The Company has requested an oral hearing with the Nasdaq Listing Qualifications
Panel and its common stock will continue to trade on the Nasdaq SmallCap Market
pending the outcome of the hearing. The closing price of the Company's common
stock on the Nasdaq SmallCap Market on June 27, 2002 was $4.17 per share, though
there can be no assurance that the panel will grant the Company's request for
continued listing. In the event that the Company's shares of common stock are
delisted from the Nasdaq SmallCap Market, the Company would apply to list its
common stock on OTC Bulletin Board or another quotation system or exchange on
which the Company would qualify.

Thomas W. Davison, Sontra's chief executive officer and president, stated "We
are taking actions to rectify this situation and we intend to pursue and
implement a plan to meet these requirements in the future. Although there can be
no guarantee that we will persuade Nasdaq, we are looking forward to the hearing
at which time we hope to end the current delisting proceedings initiated against
the Company."

About Sontra Medical Corporation (www.sontra.com)

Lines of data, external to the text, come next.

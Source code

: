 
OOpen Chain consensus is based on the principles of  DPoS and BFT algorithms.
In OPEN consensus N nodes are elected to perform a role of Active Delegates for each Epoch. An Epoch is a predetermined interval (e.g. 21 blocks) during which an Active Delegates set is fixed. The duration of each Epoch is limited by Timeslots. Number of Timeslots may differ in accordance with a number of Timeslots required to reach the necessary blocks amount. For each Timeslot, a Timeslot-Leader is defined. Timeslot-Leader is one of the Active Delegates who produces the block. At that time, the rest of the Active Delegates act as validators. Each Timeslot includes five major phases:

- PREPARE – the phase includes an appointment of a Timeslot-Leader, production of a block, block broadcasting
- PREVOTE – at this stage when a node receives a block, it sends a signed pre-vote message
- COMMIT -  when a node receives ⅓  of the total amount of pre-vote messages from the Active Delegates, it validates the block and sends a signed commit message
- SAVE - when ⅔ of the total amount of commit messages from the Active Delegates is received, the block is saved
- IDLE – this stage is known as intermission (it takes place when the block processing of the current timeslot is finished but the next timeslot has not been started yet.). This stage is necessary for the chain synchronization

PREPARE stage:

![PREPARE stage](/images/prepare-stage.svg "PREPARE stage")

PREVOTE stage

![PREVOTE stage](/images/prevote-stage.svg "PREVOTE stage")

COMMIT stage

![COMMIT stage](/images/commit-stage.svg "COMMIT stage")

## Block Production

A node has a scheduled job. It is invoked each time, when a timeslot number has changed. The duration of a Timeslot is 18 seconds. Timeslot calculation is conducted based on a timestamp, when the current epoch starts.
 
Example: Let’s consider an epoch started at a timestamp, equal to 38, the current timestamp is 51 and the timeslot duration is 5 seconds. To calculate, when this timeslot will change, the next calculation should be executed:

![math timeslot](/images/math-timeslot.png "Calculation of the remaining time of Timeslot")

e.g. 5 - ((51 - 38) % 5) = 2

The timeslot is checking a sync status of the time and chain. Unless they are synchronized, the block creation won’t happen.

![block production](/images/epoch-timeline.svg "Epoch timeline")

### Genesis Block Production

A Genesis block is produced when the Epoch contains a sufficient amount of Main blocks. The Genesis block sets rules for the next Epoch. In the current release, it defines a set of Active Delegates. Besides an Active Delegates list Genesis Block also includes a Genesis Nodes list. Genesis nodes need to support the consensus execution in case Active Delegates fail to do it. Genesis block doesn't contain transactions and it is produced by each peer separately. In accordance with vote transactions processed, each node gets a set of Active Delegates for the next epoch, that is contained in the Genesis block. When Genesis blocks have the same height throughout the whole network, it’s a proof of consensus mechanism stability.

On June 24, 2002, ChoiceTel Communications, Inc. announced the consummation of
its merger with Sontra Medical, Inc. As a result of the merger, ChoiceTel
Communications changed its name to Sontra Medical Corporation and began
operating in Sontra's line of business.



Sontra Medical Corporation is a development stage life sciences company engaged
in the research and development of transdermal diagnostic products, including
transdermal transport of interstitial fluid for diagnostic purposes. Sontra also
is developing technology for the transdermal delivery of therapeutics and
topical components for pharmaceutical and cosmetics applications. Sontra
believes that its ultrasound-mediated skin permeation technology will provide a
platform for the development of products that offer less painful and more
convenient alternatives to blood tests and needle-free delivery of
biopharmaceutical drugs, thereby improving patient compliance to therapy,
improving their quality-of-life, and reducing health care costs.

Safe Harbor Statement

This press release contains forward-looking statements, express and implied,
that are made pursuant to the safe harbor provisions of the Private Securities
Litigation Reform Act of 1995. These forward-looking statements are neither
promises nor guarantees, but involve risks and uncertainties that could cause
actual results to differ materially from those indicated by such forward-looking
statements. Such risks and uncertainties include, among others, dependence on
key personnel and proprietary technology, uncertainty of product development
efforts, risks associated with the product regulatory approval processes, and
the risk that the Company's common stock will be delisted from the Nasdaq
SmallCap Market. Additional information on these and other factors that may
cause actual results and performance to differ materially is included in the
joint proxy statement/prospectus contained in the Company's Registration
Statement on Form S-4/A (the "Registration Statement") filed with the Securities
and Exchange Commission (the "SEC") on May 16, 2002, and in the Company's
periodic and current reports filed with the SEC. Copies of such documents may be
obtained by contacting the Company or the SEC. The Company cautions readers not
to place undue reliance on any such forward-looking statements, which speak only
as of the date they were made. The Company disclaims any obligation to publicly
update or revise any such statements to reflect any change in its expectations
or events, conditions, or circumstances on which any such statements may be
based, or that may affect the likelihood that actual results will differ from
those set forth in the forward-looking statements.